(Beginning of Material to process)

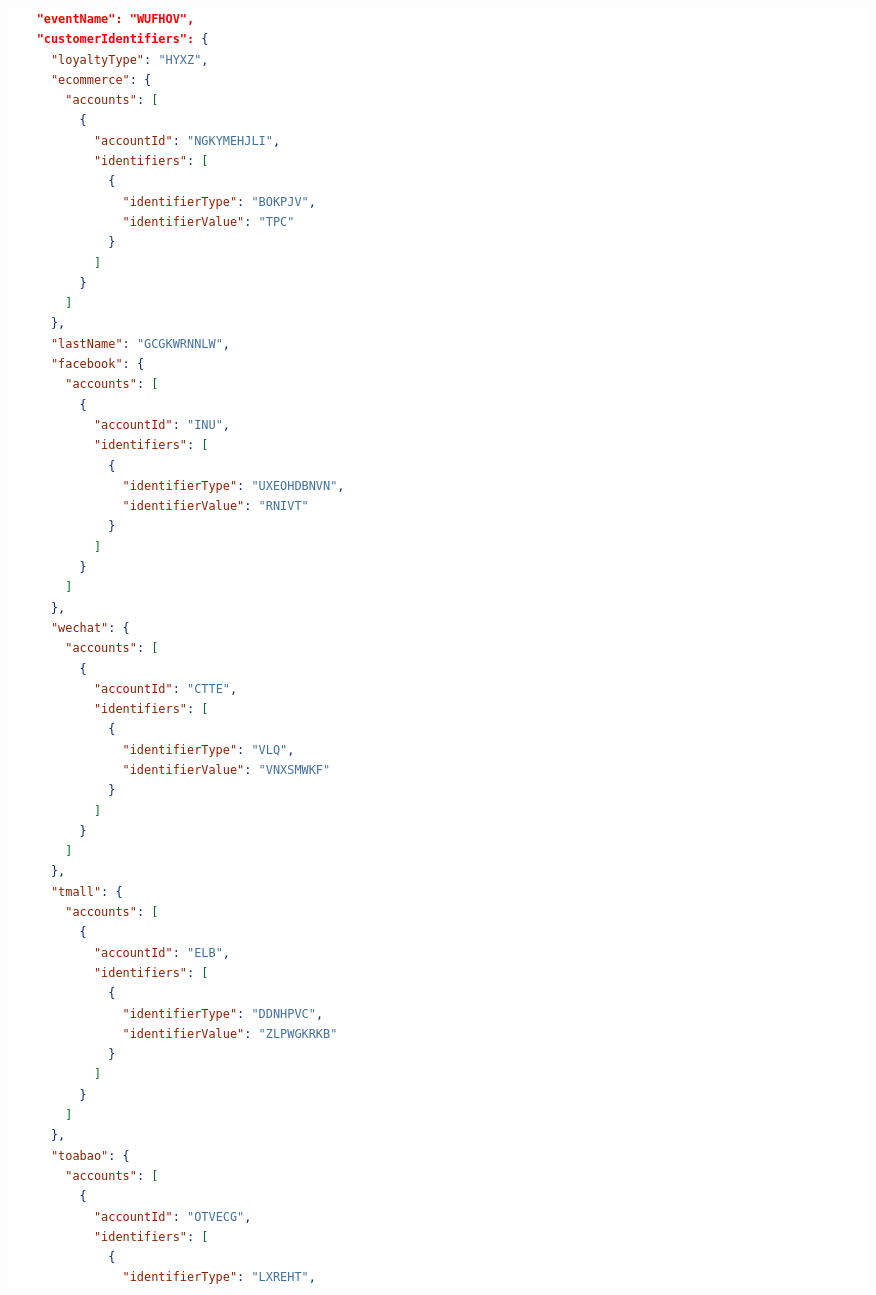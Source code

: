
 ```json Raw payload
    "eventName": "WUFHOV",
    "customerIdentifiers": {
      "loyaltyType": "HYXZ",
      "ecommerce": {
        "accounts": [
          {
            "accountId": "NGKYMEHJLI",
            "identifiers": [
              {
                "identifierType": "BOKPJV",
                "identifierValue": "TPC"
              }
            ]
          }
        ]
      },
      "lastName": "GCGKWRNNLW",
      "facebook": {
        "accounts": [
          {
            "accountId": "INU",
            "identifiers": [
              {
                "identifierType": "UXEOHDBNVN",
                "identifierValue": "RNIVT"
              }
            ]
          }
        ]
      },
      "wechat": {
        "accounts": [
          {
            "accountId": "CTTE",
            "identifiers": [
              {
                "identifierType": "VLQ",
                "identifierValue": "VNXSMWKF"
              }
            ]
          }
        ]
      },
      "tmall": {
        "accounts": [
          {
            "accountId": "ELB",
            "identifiers": [
              {
                "identifierType": "DDNHPVC",
                "identifierValue": "ZLPWGKRKB"
              }
            ]
          }
        ]
      },
      "toabao": {
        "accounts": [
          {
            "accountId": "OTVECG",
            "identifiers": [
              {
                "identifierType": "LXREHT",
```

(End of Material to process)

The task –
Leave out all images, then reproduce the entries above exactly.

Expected output –
Source code

:
 ```json Raw payload
    "eventName": "WUFHOV",
    "customerIdentifiers": {
      "loyaltyType": "HYXZ",
      "ecommerce": {
        "accounts": [
          {
            "accountId": "NGKYMEHJLI",
            "identifiers": [
              {
                "identifierType": "BOKPJV",
                "identifierValue": "TPC"
              }
            ]
          }
        ]
      },
      "lastName": "GCGKWRNNLW",
      "facebook": {
        "accounts": [
          {
            "accountId": "INU",
            "identifiers": [
              {
                "identifierType": "UXEOHDBNVN",
                "identifierValue": "RNIVT"
              }
            ]
          }
        ]
      },
      "wechat": {
        "accounts": [
          {
            "accountId": "CTTE",
            "identifiers": [
              {
                "identifierType": "VLQ",
                "identifierValue": "VNXSMWKF"
              }
            ]
          }
        ]
      },
      "tmall": {
        "accounts": [
          {
            "accountId": "ELB",
            "identifiers": [
              {
                "identifierType": "DDNHPVC",
                "identifierValue": "ZLPWGKRKB"
              }
            ]
          }
        ]
      },
      "toabao": {
        "accounts": [
          {
            "accountId": "OTVECG",
            "identifiers": [
              {
                "identifierType": "LXREHT",
```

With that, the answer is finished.